② 那覇市のケース:親の土地を巡って親族が疎遠に
母が亡くなり、自宅の土地と建物が遺産に。兄弟4人で話し合うも、長男が「自分が住んでいるからこの家は譲れない」と主張。他の兄弟は「なら相応の代償金を払ってほしい」と対立。感情の行き違いから親族関係に大きな亀裂が入り、協議は調停に発展。
【ポイント】
→ 遺言で「長男に自宅を相続させるが、代償金として○万円を払う」などと書いてあれば、紛争は避けられた可能性がある。
■ 遺言があっても「無効」になることもある?
残念ながら、せっかく作成した遺言が法律的に無効とされてしまうケースも存在します。
代表的な例
- 自筆証書遺言で、日付や署名がない
- 認知症で判断能力が不十分な状態で書いた
- 他人に強制されて書かされた(遺言の自由意思の欠如)
- 書いた内容があいまいで実行できない
→ このようなリスクを避けるためには、専門家によるチェックや公正証書遺言の作成が推奨されます。
■ 遺言作成に適したタイミングとは?
「まだ元気だから大丈夫」「いつか書こう」と先延ばしにしているうちに、判断能力が衰えてしまい、遺言が書けなくなる方は非常に多いです。

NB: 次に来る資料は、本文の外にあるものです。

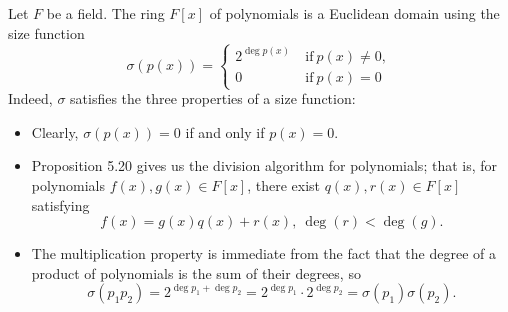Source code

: \documentclass[math1530-lecture-notes]{subfiles}
\begin{document}
Let $F$ be a field. The ring $F[x]$ of polynomials is a Euclidean domain using the size function \[
  \sigma(p(x))=\left\{\begin{array}{lr}2^{\deg{p(x)}} & ~\text{if}~p(x)\neq 0,\\
    0&~\text{if}~p(x)=0\end{array}\right.
\] Indeed, $\sigma$ satisfies the three properties of a size function:
\begin{itemize}
  \item Clearly, $\sigma(p(x))=0$ if and only if $p(x)=0$.
  \item Proposition 5.20 gives us the division algorithm for polynomials; that is, for polynomials
    $f(x),g(x)\in F[x]$, there exist $q(x),r(x)\in F[x]$ satisfying \[
      f(x)=g(x)q(x)+r(x),\ \deg{(r)}<\deg{(g)}
    .\]
  \item The multiplication property is immediate from the fact that the degree of a product of
    polynomials is the sum of their degrees, so \[
      \sigma(p_1p_2)=2^{\deg{p_1}+\deg{p_2}}=2^{\deg{p_1}}\cdot 2^{\deg{p_2}}=\sigma(p_1)\sigma(p_2)
    .\] 
\end{itemize}
\end{document}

特に以下に当てはまる方は、早めの遺言作成が有効です:
- 配偶者以外にも財産を残したい人がいる
- 相続人が複数いて、不仲・距離がある
- 不動産など分けにくい財産を持っている
- 再婚、事実婚など、家族関係が複雑
- 子どもがいない、または法定相続人がいない
■ 遺言の種類とそれぞれの特徴
種類 | 内容・特徴 | メリット | デメリット |
自筆証書遺言 | 自分で全文手書き。保管は自己管理か法務局。 | 簡単・費用が安い | 不備があれば無効リスク |
公正証書遺言 | 公証役場で作成。証人2名が必要。 | 法的に確実。無効の心配が少ない | 作成に費用・手間がかかる |
秘密証書遺言 | 内容は秘密。封印し公証人が署名する。 | 内容を他人に知られない | 現在はほとんど使われない |
→ もっとも確実なのは、公正証書遺言です。費用はかかりますが、無効リスクが少なく安心です。

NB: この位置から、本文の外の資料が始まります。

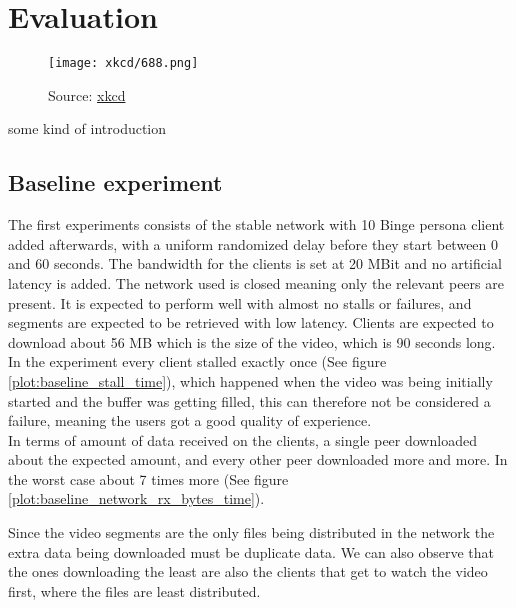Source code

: \chapter{Evaluation}
\label{cha:evaluation}
\begin{figure}[ht]
    \centering
    \texttt{[image: xkcd/688.png]}
    \caption*{Source: \href{https://xkcd.com/688/}{xkcd}}
\end{figure}


some kind of introduction


\section{Baseline experiment}    
The first experiments consists of the stable network with 10 Binge persona client added afterwards, with a uniform randomized delay before they start between 0 and 60 seconds. The bandwidth for the clients is set at 20 \acs{MBit} and no artificial latency is added. The network used is closed meaning only the relevant peers are present. It is expected to perform well with almost no stalls or failures, and segments are expected to be retrieved with low latency. Clients are expected to download about 56 \acs{MB} which is the size of the video, which is 90 seconds long. \\
In the experiment every client stalled exactly once (See figure \ref{plot:baseline_stall_time}), which happened when the video was being initially started and the buffer was getting filled, this can therefore not be considered a failure, meaning the users got a good quality of experience.\\ 



In terms of amount of data received on the clients, a single peer downloaded about the expected amount, and every other peer downloaded more and more. In the worst case about 7 times more (See figure \ref{plot:baseline_network_rx_bytes_time}).



Since the video segments are the only files being distributed in the network the extra data being downloaded must be duplicate data. We can also observe that the ones downloading the least are also the clients that get to watch the video first, where the files are least distributed.\\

■ まとめ 「遺言書がある」ことの安心は、想像以上に大きい
- 遺言書があることで、相続手続きが円滑に進む
- 相続人間のトラブルや感情的対立を防ぐ
- 法律的にも、故人の意思を最大限に反映できる
相続は「残された家族の生活」に直結します。だからこそ、「争い」ではなく「思いやり」を遺すために、遺言書という形にしておくことが何より大切です。